Fletcher O'Leary (born 10 June 1997) is an Australian actor. He is best known for playing the role of Mickey Gannon in the Australian soap opera Neighbours from 19 June 2007 to 14 July 2009.

==Biography==
Fletcher O'Leary was born in Victoria, Australia. His mother was a primary school theatre teacher and his father was a financial businessman. O'Leary has one younger brother and one younger sister. He shares a birthday with his brother and his father.

O'Leary attended Warranwood Primary School, where his mother taught, and then Eltham High School. He played football for a local team as well as trained in dance.

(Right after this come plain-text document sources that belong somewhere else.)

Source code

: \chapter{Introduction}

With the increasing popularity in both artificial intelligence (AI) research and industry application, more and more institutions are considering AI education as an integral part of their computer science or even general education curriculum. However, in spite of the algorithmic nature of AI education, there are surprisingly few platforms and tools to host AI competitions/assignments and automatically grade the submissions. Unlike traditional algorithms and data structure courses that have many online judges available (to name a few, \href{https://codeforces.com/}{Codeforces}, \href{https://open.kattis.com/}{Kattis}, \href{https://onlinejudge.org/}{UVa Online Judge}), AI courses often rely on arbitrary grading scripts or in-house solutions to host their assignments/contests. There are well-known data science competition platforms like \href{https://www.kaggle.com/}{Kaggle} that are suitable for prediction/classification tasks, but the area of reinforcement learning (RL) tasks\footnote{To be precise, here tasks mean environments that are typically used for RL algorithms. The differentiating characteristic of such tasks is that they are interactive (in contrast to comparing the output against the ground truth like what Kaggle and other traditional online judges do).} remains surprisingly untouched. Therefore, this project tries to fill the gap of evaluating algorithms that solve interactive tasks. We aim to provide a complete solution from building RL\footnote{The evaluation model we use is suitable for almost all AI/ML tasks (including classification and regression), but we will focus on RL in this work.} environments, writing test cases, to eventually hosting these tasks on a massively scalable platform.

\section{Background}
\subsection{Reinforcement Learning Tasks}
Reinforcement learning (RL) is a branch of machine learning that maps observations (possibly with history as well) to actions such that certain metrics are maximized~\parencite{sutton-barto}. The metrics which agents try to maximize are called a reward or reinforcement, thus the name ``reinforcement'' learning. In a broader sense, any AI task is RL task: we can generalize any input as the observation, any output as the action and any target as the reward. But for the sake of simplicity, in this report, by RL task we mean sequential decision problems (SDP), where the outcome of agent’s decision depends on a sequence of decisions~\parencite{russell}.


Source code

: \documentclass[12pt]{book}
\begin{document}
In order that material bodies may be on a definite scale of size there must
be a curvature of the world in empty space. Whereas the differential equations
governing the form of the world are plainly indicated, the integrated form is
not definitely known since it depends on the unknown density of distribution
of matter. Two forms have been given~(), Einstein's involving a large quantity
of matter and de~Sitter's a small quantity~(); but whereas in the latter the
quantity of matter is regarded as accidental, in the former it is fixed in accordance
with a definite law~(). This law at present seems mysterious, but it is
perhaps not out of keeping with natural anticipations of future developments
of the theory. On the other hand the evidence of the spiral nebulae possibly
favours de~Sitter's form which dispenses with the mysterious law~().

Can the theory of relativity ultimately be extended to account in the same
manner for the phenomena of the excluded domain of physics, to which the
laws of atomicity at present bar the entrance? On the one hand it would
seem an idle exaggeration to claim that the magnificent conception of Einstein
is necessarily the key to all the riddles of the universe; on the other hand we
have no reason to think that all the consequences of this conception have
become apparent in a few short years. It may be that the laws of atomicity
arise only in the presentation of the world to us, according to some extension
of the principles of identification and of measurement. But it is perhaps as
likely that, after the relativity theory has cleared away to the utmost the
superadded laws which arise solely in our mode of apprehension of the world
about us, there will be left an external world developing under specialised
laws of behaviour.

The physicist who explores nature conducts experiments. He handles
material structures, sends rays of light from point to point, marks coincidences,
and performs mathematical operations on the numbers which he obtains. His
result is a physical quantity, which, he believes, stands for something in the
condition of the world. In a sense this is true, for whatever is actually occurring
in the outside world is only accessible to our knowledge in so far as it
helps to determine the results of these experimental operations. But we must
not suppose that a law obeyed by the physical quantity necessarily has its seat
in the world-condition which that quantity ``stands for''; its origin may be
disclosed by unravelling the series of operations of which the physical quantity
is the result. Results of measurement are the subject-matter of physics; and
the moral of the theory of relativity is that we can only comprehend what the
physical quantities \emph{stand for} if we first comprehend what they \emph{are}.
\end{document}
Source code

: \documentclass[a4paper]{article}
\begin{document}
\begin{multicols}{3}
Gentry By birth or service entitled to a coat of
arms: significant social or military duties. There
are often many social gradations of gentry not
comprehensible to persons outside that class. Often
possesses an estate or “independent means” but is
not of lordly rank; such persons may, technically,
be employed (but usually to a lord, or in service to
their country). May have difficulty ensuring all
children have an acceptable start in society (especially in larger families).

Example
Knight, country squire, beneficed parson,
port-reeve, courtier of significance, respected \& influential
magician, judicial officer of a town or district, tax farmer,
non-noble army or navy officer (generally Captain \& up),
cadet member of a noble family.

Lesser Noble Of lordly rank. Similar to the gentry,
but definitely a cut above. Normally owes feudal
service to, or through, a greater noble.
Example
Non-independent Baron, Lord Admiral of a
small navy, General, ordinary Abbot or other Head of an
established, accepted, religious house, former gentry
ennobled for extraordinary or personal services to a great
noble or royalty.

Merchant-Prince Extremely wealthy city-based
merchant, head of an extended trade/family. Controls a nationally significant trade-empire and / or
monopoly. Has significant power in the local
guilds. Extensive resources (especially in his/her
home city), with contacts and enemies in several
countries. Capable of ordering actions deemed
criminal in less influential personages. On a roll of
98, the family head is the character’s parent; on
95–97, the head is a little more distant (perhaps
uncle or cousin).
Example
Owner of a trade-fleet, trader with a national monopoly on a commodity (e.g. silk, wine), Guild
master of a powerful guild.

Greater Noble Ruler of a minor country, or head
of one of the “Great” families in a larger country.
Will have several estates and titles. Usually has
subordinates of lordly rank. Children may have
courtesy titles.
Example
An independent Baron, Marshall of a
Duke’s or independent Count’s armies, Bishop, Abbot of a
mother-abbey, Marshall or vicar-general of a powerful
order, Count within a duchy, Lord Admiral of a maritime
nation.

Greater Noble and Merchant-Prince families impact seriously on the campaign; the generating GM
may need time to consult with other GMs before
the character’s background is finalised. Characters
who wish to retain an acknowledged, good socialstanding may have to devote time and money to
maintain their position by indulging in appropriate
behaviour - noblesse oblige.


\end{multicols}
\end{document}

O'Leary was cast in the Australian soap opera Neighbours in 2007, where he played Mickey Gannon until 2009. His younger brother Blake originally auditioned for Mickey at the same time, but instead was cast as Ben Kirk.

==Awards and nominations==
For his role as Mickey, O'Leary was nominated for "Best Child Actor (Under 16)" at the 2008 Digital Spy Soap Awards. The same year also saw O'Leary nominated for "Best Young Actor" at the Inside Soap Awards. In 2009, O'Leary was again nominated for "Best Young Actor" at the Inside Soap Awards.